**Work request:** All of the records below must be reproduced exactly, minus any pictures.

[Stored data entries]
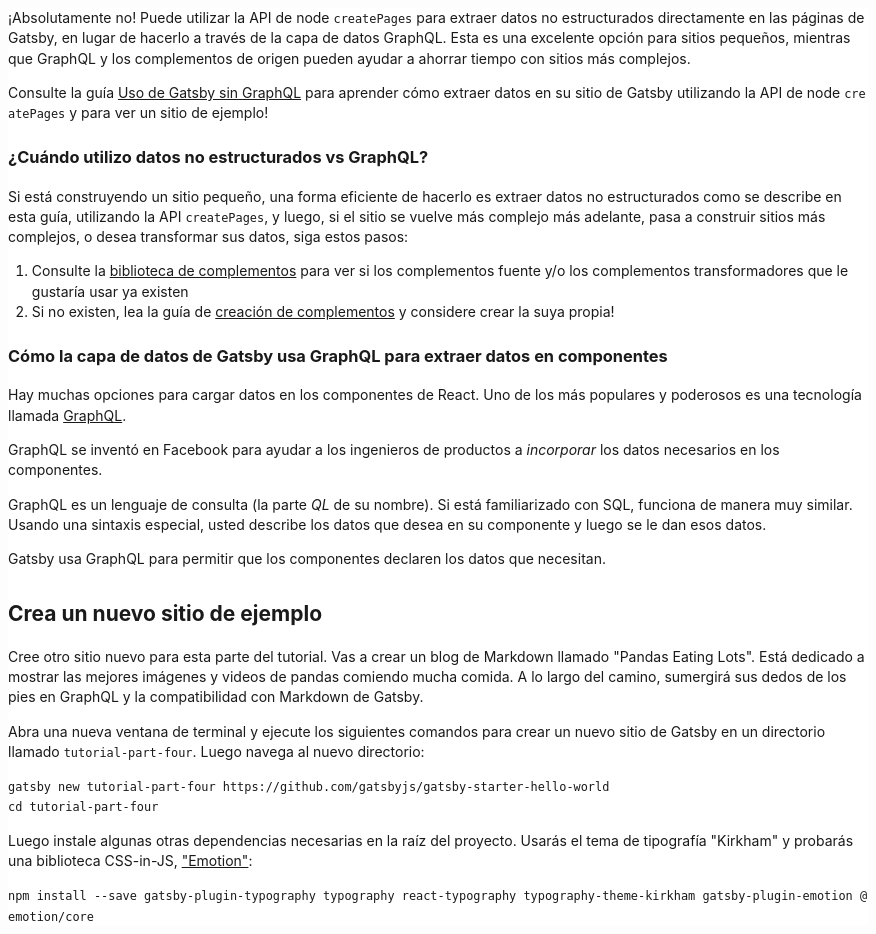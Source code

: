 ¡Absolutamente no! Puede utilizar la API de node `createPages` para extraer datos no estructurados directamente en las páginas de Gatsby, en lugar de hacerlo a través de la capa de datos GraphQL. Esta es una excelente opción para sitios pequeños, mientras que GraphQL y los complementos de origen pueden ayudar a ahorrar tiempo con sitios más complejos.

Consulte la guía [Uso de Gatsby sin GraphQL](https://www.gatsbyjs.com/docs/using-gatsby-without-graphql/) para aprender cómo extraer datos en su sitio de Gatsby utilizando la API de node `createPages` y para ver un sitio de ejemplo!

### ¿Cuándo utilizo datos no estructurados vs GraphQL?

Si está construyendo un sitio pequeño, una forma eficiente de hacerlo es extraer datos no estructurados como se describe en esta guía, utilizando la API `createPages`, y luego, si el sitio se vuelve más complejo más adelante, pasa a construir sitios más complejos, o desea transformar sus datos, siga estos pasos:

1. Consulte la [biblioteca de complementos](https://www.gatsbyjs.com/plugins/) para ver si los complementos fuente y/o los complementos transformadores que le gustaría usar ya existen
2. Si no existen, lea la guía de [creación de complementos](https://www.gatsbyjs.com/docs/creating-plugins/) y considere crear la suya propia!

### Cómo la capa de datos de Gatsby usa GraphQL para extraer datos en componentes

Hay muchas opciones para cargar datos en los componentes de React. Uno de los más populares y poderosos es una tecnología llamada [GraphQL](https://graphql.org/).

GraphQL se inventó en Facebook para ayudar a los ingenieros de productos a _incorporar_ los datos necesarios en los componentes.

GraphQL es un lenguaje de consulta (la parte _QL_ de su nombre). Si está familiarizado con SQL, funciona de manera muy similar. Usando una sintaxis especial, usted describe los datos que desea en su componente y luego se le dan esos datos.

Gatsby usa GraphQL para permitir que los componentes declaren los datos que necesitan.

## Crea un nuevo sitio de ejemplo

Cree otro sitio nuevo para esta parte del tutorial. Vas a crear un blog de Markdown llamado "Pandas Eating Lots". Está dedicado a mostrar las mejores imágenes y videos de pandas comiendo mucha comida. A lo largo del camino, sumergirá sus dedos de los pies en GraphQL y la compatibilidad con Markdown de Gatsby.

Abra una nueva ventana de terminal y ejecute los siguientes comandos para crear un nuevo sitio de Gatsby en un directorio llamado `tutorial-part-four`. Luego navega al nuevo directorio:

```shell
gatsby new tutorial-part-four https://github.com/gatsbyjs/gatsby-starter-hello-world
cd tutorial-part-four
```

Luego instale algunas otras dependencias necesarias en la raíz del proyecto. Usarás el tema de tipografía "Kirkham" y probarás una biblioteca CSS-in-JS, ["Emotion"](https://emotion.sh/):

```shell
npm install --save gatsby-plugin-typography typography react-typography typography-theme-kirkham gatsby-plugin-emotion @emotion/core
```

**Exercise answer:**
Source code

: ¡Absolutamente no! Puede utilizar la API de node `createPages` para extraer datos no estructurados directamente en las páginas de Gatsby, en lugar de hacerlo a través de la capa de datos GraphQL. Esta es una excelente opción para sitios pequeños, mientras que GraphQL y los complementos de origen pueden ayudar a ahorrar tiempo con sitios más complejos.

Consulte la guía [Uso de Gatsby sin GraphQL](https://www.gatsbyjs.com/docs/using-gatsby-without-graphql/) para aprender cómo extraer datos en su sitio de Gatsby utilizando la API de node `createPages` y para ver un sitio de ejemplo!

### ¿Cuándo utilizo datos no estructurados vs GraphQL?

Si está construyendo un sitio pequeño, una forma eficiente de hacerlo es extraer datos no estructurados como se describe en esta guía, utilizando la API `createPages`, y luego, si el sitio se vuelve más complejo más adelante, pasa a construir sitios más complejos, o desea transformar sus datos, siga estos pasos:

1. Consulte la [biblioteca de complementos](https://www.gatsbyjs.com/plugins/) para ver si los complementos fuente y/o los complementos transformadores que le gustaría usar ya existen
2. Si no existen, lea la guía de [creación de complementos](https://www.gatsbyjs.com/docs/creating-plugins/) y considere crear la suya propia!

### Cómo la capa de datos de Gatsby usa GraphQL para extraer datos en componentes

Hay muchas opciones para cargar datos en los componentes de React. Uno de los más populares y poderosos es una tecnología llamada [GraphQL](https://graphql.org/).

GraphQL se inventó en Facebook para ayudar a los ingenieros de productos a _incorporar_ los datos necesarios en los componentes.

GraphQL es un lenguaje de consulta (la parte _QL_ de su nombre). Si está familiarizado con SQL, funciona de manera muy similar. Usando una sintaxis especial, usted describe los datos que desea en su componente y luego se le dan esos datos.

Gatsby usa GraphQL para permitir que los componentes declaren los datos que necesitan.

## Crea un nuevo sitio de ejemplo

Cree otro sitio nuevo para esta parte del tutorial. Vas a crear un blog de Markdown llamado "Pandas Eating Lots". Está dedicado a mostrar las mejores imágenes y videos de pandas comiendo mucha comida. A lo largo del camino, sumergirá sus dedos de los pies en GraphQL y la compatibilidad con Markdown de Gatsby.

Abra una nueva ventana de terminal y ejecute los siguientes comandos para crear un nuevo sitio de Gatsby en un directorio llamado `tutorial-part-four`. Luego navega al nuevo directorio:

```shell
gatsby new tutorial-part-four https://github.com/gatsbyjs/gatsby-starter-hello-world
cd tutorial-part-four
```

Luego instale algunas otras dependencias necesarias en la raíz del proyecto. Usarás el tema de tipografía "Kirkham" y probarás una biblioteca CSS-in-JS, ["Emotion"](https://emotion.sh/):

```shell
npm install --save gatsby-plugin-typography typography react-typography typography-theme-kirkham gatsby-plugin-emotion @emotion/core
```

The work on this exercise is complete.